Collection entries:
►

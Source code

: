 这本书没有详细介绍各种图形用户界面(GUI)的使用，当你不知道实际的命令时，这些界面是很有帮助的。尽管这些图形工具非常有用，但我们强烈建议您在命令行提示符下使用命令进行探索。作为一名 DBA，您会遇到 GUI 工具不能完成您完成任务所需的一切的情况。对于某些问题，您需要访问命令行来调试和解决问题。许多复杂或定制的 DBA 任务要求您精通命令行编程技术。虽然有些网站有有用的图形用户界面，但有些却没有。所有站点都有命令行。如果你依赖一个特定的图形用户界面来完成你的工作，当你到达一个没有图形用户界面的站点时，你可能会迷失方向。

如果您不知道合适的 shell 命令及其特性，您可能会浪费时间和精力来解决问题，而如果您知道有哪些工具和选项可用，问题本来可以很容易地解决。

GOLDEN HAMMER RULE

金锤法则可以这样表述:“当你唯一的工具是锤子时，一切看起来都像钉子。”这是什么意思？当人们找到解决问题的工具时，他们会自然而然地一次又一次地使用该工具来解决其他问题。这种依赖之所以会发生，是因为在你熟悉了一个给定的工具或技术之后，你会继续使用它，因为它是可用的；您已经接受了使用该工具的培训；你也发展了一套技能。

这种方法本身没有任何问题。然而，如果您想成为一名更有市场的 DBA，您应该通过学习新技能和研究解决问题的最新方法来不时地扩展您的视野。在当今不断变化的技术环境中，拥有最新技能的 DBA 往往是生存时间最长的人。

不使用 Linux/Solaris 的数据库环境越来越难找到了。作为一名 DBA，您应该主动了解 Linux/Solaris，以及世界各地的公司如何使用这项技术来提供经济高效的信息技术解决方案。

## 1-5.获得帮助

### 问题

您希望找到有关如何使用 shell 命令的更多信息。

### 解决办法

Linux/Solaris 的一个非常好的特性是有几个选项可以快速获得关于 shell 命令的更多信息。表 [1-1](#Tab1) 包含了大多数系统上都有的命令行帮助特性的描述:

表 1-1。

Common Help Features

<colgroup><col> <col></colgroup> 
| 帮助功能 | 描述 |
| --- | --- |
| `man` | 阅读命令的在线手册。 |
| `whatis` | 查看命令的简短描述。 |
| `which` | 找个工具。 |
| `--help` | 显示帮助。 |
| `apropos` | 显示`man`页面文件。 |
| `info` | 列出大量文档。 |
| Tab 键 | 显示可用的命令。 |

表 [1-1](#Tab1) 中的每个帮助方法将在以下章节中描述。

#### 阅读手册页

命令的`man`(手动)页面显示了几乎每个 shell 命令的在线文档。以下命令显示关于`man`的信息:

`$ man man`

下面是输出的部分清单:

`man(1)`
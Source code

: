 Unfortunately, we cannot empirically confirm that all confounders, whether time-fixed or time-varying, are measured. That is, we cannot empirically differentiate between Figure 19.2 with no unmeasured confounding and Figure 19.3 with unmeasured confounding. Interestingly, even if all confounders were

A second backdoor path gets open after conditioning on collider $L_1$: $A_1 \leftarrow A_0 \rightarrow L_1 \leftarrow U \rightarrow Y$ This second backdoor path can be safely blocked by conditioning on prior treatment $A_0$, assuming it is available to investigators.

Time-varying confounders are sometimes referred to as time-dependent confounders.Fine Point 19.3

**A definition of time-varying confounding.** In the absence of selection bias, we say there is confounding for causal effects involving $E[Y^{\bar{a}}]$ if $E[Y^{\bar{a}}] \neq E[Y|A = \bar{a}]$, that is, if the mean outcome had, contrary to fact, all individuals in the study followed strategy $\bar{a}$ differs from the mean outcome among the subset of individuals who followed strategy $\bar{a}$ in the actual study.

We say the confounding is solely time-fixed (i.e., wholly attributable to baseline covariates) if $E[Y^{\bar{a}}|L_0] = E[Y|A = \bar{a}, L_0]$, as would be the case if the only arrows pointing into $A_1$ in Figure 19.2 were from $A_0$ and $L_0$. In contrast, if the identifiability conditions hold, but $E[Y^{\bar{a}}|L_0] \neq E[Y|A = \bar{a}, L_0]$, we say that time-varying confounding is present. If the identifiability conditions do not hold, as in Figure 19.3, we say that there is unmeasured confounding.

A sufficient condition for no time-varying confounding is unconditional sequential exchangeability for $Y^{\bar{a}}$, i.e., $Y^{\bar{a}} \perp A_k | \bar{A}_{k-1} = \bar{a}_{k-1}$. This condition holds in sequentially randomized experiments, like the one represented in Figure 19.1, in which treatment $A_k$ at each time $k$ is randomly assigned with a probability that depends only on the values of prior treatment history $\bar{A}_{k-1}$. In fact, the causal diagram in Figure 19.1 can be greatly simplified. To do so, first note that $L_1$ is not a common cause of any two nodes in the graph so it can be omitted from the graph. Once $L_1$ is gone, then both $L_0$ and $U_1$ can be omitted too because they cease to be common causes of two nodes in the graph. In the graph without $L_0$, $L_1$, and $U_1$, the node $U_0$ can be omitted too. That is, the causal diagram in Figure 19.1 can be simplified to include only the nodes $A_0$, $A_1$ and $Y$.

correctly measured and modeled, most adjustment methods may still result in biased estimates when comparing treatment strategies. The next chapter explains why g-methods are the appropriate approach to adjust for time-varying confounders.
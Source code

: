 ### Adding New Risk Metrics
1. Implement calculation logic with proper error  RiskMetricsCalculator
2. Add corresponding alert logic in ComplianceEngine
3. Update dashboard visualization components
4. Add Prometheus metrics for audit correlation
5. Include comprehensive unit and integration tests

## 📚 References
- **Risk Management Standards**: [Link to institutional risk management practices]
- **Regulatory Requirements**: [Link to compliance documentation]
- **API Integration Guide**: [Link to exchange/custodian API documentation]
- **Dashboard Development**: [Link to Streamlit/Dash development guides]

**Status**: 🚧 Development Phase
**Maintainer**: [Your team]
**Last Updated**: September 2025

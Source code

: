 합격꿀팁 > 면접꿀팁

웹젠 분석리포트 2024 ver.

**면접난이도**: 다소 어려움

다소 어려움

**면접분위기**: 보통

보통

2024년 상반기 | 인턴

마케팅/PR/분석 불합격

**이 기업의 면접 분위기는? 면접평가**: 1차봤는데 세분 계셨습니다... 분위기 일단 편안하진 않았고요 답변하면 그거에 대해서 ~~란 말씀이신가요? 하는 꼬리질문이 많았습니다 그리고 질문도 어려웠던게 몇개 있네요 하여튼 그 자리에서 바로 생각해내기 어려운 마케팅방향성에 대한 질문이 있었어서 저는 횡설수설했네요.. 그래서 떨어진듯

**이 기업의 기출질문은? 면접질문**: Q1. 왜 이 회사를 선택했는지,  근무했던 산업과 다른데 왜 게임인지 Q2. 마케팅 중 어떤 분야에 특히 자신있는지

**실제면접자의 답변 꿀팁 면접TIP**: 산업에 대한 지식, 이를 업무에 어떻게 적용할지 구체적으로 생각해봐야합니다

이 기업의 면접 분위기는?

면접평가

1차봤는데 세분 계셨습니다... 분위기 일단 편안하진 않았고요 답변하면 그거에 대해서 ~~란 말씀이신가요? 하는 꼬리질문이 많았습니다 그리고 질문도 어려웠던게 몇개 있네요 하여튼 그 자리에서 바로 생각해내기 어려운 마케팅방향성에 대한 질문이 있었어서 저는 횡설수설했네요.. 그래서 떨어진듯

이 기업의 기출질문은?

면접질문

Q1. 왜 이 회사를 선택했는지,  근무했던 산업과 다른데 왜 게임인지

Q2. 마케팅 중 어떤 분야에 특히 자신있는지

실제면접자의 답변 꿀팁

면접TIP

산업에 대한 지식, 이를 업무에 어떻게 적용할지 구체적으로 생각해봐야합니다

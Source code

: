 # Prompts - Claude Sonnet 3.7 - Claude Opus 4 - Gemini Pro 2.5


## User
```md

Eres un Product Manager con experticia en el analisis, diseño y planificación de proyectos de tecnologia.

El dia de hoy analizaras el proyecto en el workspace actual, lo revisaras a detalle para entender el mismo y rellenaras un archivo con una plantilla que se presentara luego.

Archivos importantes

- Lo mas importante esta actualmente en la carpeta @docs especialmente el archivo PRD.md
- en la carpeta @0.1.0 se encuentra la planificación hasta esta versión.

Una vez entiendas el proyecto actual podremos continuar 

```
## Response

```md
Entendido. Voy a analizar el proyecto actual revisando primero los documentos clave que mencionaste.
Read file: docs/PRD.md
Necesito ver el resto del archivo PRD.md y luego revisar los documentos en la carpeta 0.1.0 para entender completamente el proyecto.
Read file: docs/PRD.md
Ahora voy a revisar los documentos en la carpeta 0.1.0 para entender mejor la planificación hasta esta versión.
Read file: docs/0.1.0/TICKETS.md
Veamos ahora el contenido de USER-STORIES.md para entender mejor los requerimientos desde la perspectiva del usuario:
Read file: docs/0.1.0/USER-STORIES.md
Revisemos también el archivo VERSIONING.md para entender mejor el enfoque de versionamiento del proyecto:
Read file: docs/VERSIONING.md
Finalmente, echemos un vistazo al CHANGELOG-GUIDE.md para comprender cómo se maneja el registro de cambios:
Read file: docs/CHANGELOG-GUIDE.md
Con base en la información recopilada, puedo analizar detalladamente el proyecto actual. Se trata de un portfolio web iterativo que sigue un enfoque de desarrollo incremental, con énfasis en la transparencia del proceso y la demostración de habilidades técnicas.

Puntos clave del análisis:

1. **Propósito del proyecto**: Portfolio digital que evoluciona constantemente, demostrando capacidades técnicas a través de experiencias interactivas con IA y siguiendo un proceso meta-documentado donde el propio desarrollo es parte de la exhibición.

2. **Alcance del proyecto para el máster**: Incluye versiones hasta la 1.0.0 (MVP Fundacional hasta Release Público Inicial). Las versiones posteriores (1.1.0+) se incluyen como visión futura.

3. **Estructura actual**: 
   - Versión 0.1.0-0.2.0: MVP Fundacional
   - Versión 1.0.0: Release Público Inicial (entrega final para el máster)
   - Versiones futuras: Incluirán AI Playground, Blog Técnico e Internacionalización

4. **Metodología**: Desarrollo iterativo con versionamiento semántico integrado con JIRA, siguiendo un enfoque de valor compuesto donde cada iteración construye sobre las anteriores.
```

◄

What the exercise asks:
Lines from the entries that contain the string "있었어서" are what must be copied.

Answer below:
**이 기업의 면접 분위기는? 면접평가**: 1차봤는데 세분 계셨습니다... 분위기 일단 편안하진 않았고요 답변하면 그거에 대해서 ~~란 말씀이신가요? 하는 꼬리질문이 많았습니다 그리고 질문도 어려웠던게 몇개 있네요 하여튼 그 자리에서 바로 생각해내기 어려운 마케팅방향성에 대한 질문이 있었어서 저는 횡설수설했네요.. 그래서 떨어진듯
1차봤는데 세분 계셨습니다... 분위기 일단 편안하진 않았고요 답변하면 그거에 대해서 ~~란 말씀이신가요? 하는 꼬리질문이 많았습니다 그리고 질문도 어려웠던게 몇개 있네요 하여튼 그 자리에서 바로 생각해내기 어려운 마케팅방향성에 대한 질문이 있었어서 저는 횡설수설했네요.. 그래서 떨어진듯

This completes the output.